An additional important consideration for GH injections, especially for rotator cuff tear arthropathy, is to aspirate these locations with a large-bore needle to evacuate the effusion that often accompanies this condition. Doing so helps avoid diluting the corticosteroid.
For scapulothoracic bursa injections, we use the same proportions and total volume of corticosteroid/anesthetic used in SA injection. The scapulothoracic injection is given in both superomedial and medial approaches. The needle should have a "low pitch" (nearly paralleling the plane of the scapula); patients may be in a sitting position for this injection. Anesthetize the skin down to the bone; intentionally make contact with the bone so that the needle can be pushed beneath it without penetrating too deeply. In addition to maintaining a low pitch, this helps avoid penetrating the thoracic cavity.

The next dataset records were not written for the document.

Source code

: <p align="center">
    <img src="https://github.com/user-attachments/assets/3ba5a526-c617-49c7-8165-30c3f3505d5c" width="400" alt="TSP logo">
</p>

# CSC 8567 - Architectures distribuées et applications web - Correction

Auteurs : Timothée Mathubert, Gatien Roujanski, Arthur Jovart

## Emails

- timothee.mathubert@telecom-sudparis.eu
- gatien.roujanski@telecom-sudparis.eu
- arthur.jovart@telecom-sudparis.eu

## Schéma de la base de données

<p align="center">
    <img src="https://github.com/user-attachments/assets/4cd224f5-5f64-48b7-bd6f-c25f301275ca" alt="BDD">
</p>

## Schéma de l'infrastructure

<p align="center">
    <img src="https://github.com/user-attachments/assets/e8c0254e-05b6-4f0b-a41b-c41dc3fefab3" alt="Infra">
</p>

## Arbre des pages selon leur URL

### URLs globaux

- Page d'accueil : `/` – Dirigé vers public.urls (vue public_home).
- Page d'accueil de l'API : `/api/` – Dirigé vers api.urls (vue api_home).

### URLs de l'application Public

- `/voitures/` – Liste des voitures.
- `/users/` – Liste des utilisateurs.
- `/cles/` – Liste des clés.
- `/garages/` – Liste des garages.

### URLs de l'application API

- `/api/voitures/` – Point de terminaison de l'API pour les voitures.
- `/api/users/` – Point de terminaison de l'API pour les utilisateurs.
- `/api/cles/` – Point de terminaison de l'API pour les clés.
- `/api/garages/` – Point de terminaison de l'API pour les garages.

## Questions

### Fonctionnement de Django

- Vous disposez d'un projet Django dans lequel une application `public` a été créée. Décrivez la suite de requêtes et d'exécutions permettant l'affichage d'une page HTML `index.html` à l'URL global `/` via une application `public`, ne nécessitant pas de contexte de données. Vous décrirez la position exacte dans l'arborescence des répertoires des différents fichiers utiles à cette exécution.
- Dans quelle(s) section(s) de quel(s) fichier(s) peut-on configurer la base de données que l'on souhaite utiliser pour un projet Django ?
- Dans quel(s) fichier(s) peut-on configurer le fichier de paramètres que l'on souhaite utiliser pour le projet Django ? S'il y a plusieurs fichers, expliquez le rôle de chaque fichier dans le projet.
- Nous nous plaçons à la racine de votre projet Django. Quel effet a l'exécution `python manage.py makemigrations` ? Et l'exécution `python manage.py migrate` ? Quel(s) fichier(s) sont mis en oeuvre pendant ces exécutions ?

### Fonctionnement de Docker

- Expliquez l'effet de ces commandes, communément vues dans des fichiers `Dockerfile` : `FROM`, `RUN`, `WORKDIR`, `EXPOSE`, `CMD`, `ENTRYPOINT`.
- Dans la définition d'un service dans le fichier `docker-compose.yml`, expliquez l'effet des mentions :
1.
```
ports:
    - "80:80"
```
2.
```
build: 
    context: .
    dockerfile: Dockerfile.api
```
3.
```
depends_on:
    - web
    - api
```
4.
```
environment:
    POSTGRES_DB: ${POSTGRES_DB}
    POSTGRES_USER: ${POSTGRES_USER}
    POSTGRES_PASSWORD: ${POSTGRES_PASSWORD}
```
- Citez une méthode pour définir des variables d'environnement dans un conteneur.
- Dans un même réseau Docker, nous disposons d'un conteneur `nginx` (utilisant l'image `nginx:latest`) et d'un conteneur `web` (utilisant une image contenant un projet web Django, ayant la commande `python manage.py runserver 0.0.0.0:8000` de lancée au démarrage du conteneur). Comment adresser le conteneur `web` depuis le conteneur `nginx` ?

If less than 70% relief is achieved with adequate SA space, AC joint, biceps sheath, and GH joint injections, consider other causes of shoulder pain. These may include a large-flap tear of the cuff tendon, a biceps tendon or glenoid labrum lesion, cervical radiculitis, scapulothoracic bursitis, coracoid impingement, sternoclavicular arthritis, and thoracic outlet syndrome.
In a study of rheumatologists who used radiopaque "dye" to track injection accuracy during local corticosteroid injections into the shoulder region, only 14 of 38 (37%) procedures were placed accurately; SA injections were more difficult than GH injections.16 Outcomes in patients who received accurately placed injections were superior to those in patients who did not.
In view of these study findings, considering whether "ineffective" corticosteroid/anesthetic injections that had been given to referred patients or those seen in follow-up were accurate is important. We often suspect that ineffective injections in patients referred to our shoulder specialty clinic actually were inadequate or inaccurate. In these cases, we often repeat injections.
For most shoulder conditions, the corticosteroid may begin to take effect as quickly as 24 hours after the injection. Usually, however, the patient does not experience significant improvement until after 3 to 5 days. If NSAIDs are being taken for isolated shoulder pain at the time of the injection, they could be continued for 3 to 5 days postinjection.
Patients should be made aware of this time course so that they will not be disappointed if significant pain relief is not experienced within the first few days postinjection. They also are informed that increased pain caused by corticosteroid flare might occur within 24 hours of the injection.